Nevertheless, they may contain a considerable amount of sub-optimal configuration, faulty operation due to bugs and sometimes areas of poor design. It may have had a large number of changes or upgrades that in the short term improve functionality, but in the long term make operation more prone to failure.
In effect, all changes, regardless of their source, will move the operation of the network. This is similar to how the centre of gravity can change on an aircraft depending on how it is loaded and can impact its flight characteristics.
Changes, unless carefully planned, can raise doubt about how the network will operate and what the network will do as the use of the system changes.
Good Management is Key
Modern networks are very powerful complex systems; they can establish the fastest routes between end points, manage traffic priorities and provide levels of resilience that should mean that a network is entirely reliable and incredibly efficient.

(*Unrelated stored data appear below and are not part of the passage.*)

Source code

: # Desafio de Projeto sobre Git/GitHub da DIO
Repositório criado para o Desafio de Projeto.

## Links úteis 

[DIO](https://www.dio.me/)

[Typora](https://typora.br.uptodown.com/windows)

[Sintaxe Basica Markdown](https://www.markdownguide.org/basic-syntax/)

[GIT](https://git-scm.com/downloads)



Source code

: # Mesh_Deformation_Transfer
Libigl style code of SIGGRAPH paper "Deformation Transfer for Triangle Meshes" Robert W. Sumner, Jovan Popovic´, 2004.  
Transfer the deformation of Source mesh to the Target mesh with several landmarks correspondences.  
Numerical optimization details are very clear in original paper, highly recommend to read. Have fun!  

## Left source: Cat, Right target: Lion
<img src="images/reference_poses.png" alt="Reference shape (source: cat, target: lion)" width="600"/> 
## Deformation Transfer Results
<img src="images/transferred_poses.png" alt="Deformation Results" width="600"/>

However, when things go wrong it can be a challenge to untangle what is actually happening, and of course the more complex or sophisticated the network setup, the greater the problems in management, monitoring, fault finding and repair.

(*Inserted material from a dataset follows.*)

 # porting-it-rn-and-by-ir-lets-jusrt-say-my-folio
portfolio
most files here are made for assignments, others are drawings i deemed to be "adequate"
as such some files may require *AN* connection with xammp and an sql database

- The network design is crucial. If the design does not encompass your needs then it simply will not support what you are doing.
- Someone needs to understand your network design, otherwise you cannot determine if it is behaving as designed.
- Something needs to monitor your network so you can see if it is performing properly.
- Someone needs to watch the monitoring and understand what is happening.
Even if you do all of the above, things still can and often will go wrong. The thing we see is that monitoring is great, but it doesn't always reflect total reality; some of the layers of complexity may not be visible to monitoring, so you could be closer to failure than you might think.
Sophistication and Complexity
Modern network and systems designs, for entirely laudable reasons, often include various layers of resilience, clustering or load-balancing across different resources, be that Servers, Switches, Links and so on.
These design features are intended to provide greater certainty that the overall system can survive a fault with any single component, or better spread the application load across multiple resources.
On numerous occasions, we have found the design doesn't necessarily match the configured reality.
On other occasions, the situation is more subtle, and the configuration or even the underlying network protocols themselves fail to correctly "failover" under certain "edge cases".
Our experience of such issues suggests that any monitoring system should be careful to be aware of all the underlying protocols that provide such resilience services.
As often as not, for instance, monitoring systems provide very simplistic views of bandwidth usage and (for example) whether or not a multi-circuit link is entirely broken - this may well not be sufficient to highlight the sort of protocol issues that mask the true behaviour of the network.
Reducing Doubt and Uncertainty
There are some simple points to keep in mind when designing, building or upgrading networks to reduce doubt and uncertainty:
- Always ensure you can monitor any network device that you install, and that you can access a log of its ongoing operation.
- Understand the limitations of your monitoring.
- When making use of a network device feature - such as a Load-Balancing or Routing Protocol - check that you can monitor that feature itself
- Unless you test it, no amount of monitoring or resilience design will guarantee operation when a failover occurs.